Reid also said she felt the amount of time to register reaction to the proposed amendments was short – since she was away for work in Calgary for a week she only had a few days to prepare for the public hearing.
“The timeline just seems a little tight, given the huge impact this could have on us,” she said.
Ferster said that he and Goertzen, after buying the property in October 2013, put signs up at the entrance to it more than a year ago announcing the development and posting the company’s website which he said explains all the details of the development, including the treatment facility. He said that in addition he personal handed out letters and information about the bylaw amendments to several houses in the area.

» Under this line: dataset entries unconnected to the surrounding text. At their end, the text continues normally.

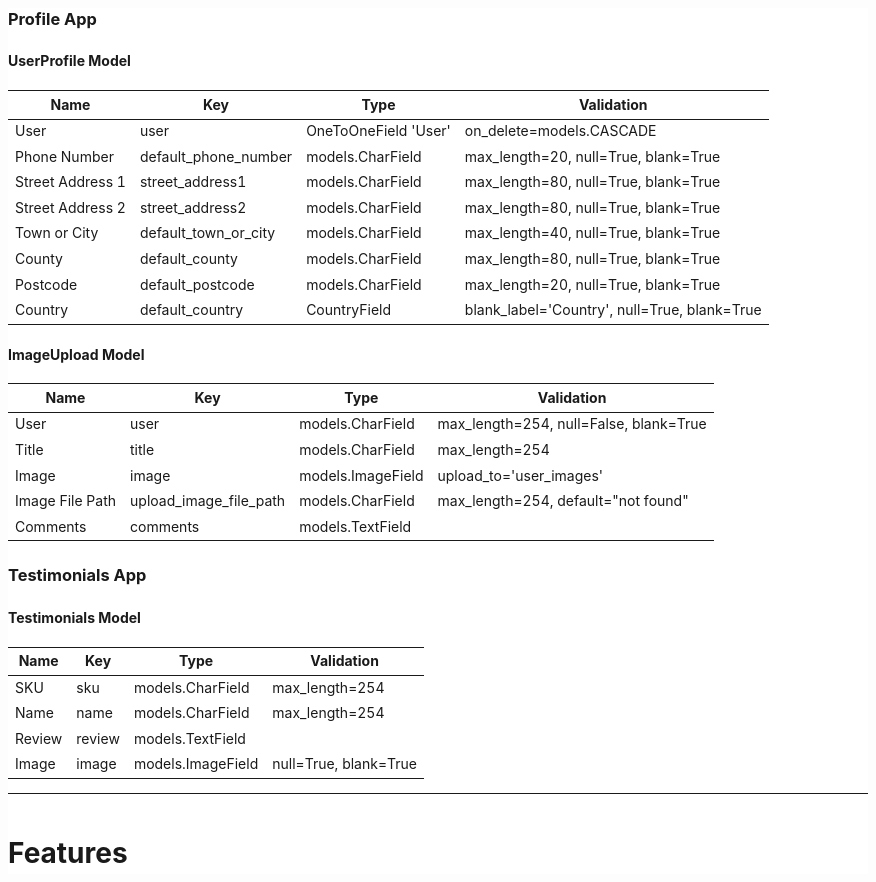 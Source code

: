 
### Profile App

#### UserProfile Model

| Name             | Key                  | Type                 | Validation                                    |
| ---------------- | -------------------- | -------------------- | --------------------------------------------- |
| User             | user                 | OneToOneField 'User' | on_delete=models.CASCADE                      |
| Phone Number     | default_phone_number | models.CharField     | max_length=20, null=True, blank=True          |
| Street Address 1 | street_address1      | models.CharField     | max_length=80, null=True, blank=True          |
| Street Address 2 | street_address2      | models.CharField     | max_length=80, null=True, blank=True          |
| Town or City     | default_town_or_city | models.CharField     | max_length=40, null=True, blank=True          |
| County           | default_county       | models.CharField     | max_length=80, null=True, blank=True          |
| Postcode         | default_postcode     | models.CharField     | max_length=20, null=True, blank=True          |
| Country          | default_country      | CountryField         | blank_label='Country', null=True, blank=True  |

#### ImageUpload Model

| Name             | Key                    | Type                 | Validation                              |
| ---------------- | ---------------------- | -------------------- | --------------------------------------- |
| User             | user                   | models.CharField     | max_length=254, null=False, blank=True  |
| Title            | title                  | models.CharField     | max_length=254                          |
| Image            | image                  | models.ImageField    | upload_to='user_images'                 |
| Image File Path  | upload_image_file_path | models.CharField     | max_length=254, default="not found"     |
| Comments         | comments               | models.TextField     |                                         |


### Testimonials App

#### Testimonials Model

| Name      | Key     | Type               | Validation                |
| --------- | ------- | ------------------ | ------------------------- |
| SKU       | sku     | models.CharField   | max_length=254            |
| Name      | name    | models.CharField   | max_length=254            |
| Review    | review  | models.TextField   |                           |
| Image     | image   | models.ImageField  | null=True, blank=True     |

   
---

# Features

“We tried to do the best we could to reach as many people as possible,” said Ferster.
According to Terpsma the protocol followed by the RDEK for the public hearing was the same as for every other bylaw the RDEK deals with and that this protocol is laid out in strict guidelines under the Local Government Act.
The RDEK board of directors will discuss the proposed bylaw amendments further at the their Friday, February 6th meeting, and possibly give them third reading then. However, even if the bylaw gets third reading it still needs to get a Ministry of Transportation signature before it can be adopted, so adoption of it would need to wait until a future meeting.